_TASK TO COMPLETE_: Look for the word "less" in the data below, and copy every line that holds it.

_Extracted records_:
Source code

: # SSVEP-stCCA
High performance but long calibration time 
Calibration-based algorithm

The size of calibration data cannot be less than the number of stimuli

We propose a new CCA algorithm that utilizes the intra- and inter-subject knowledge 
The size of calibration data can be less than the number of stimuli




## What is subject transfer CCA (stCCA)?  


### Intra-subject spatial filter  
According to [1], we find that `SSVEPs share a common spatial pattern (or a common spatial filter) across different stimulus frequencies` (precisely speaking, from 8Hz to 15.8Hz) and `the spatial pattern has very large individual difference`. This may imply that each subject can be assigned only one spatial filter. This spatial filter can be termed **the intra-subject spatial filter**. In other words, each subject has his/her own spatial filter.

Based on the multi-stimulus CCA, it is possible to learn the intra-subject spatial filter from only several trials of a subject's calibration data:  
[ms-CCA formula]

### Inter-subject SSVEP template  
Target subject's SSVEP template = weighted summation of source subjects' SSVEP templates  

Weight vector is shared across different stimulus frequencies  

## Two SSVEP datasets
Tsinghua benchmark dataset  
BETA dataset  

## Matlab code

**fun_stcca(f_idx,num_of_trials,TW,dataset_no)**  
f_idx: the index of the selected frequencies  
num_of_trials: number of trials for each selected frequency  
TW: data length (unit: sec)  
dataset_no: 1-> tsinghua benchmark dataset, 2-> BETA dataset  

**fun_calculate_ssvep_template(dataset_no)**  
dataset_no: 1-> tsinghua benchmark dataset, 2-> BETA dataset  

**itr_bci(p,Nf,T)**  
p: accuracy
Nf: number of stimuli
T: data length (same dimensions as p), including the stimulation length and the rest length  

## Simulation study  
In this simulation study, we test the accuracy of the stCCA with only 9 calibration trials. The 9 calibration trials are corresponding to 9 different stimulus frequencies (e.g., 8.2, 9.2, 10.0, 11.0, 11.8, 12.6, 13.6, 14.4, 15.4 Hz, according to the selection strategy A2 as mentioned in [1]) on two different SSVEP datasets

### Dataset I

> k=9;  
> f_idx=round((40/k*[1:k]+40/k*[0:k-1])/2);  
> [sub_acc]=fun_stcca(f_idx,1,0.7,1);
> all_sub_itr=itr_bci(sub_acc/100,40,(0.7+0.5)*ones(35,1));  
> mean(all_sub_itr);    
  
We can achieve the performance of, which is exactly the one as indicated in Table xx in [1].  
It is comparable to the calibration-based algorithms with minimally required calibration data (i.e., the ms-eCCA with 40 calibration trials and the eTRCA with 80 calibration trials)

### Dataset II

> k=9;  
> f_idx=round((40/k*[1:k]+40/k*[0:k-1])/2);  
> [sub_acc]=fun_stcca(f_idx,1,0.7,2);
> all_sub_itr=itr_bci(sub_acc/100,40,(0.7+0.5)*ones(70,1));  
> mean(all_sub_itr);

_EXERCISE RESPONSE_:
The size of calibration data cannot be less than the number of stimuli
The size of calibration data can be less than the number of stimuli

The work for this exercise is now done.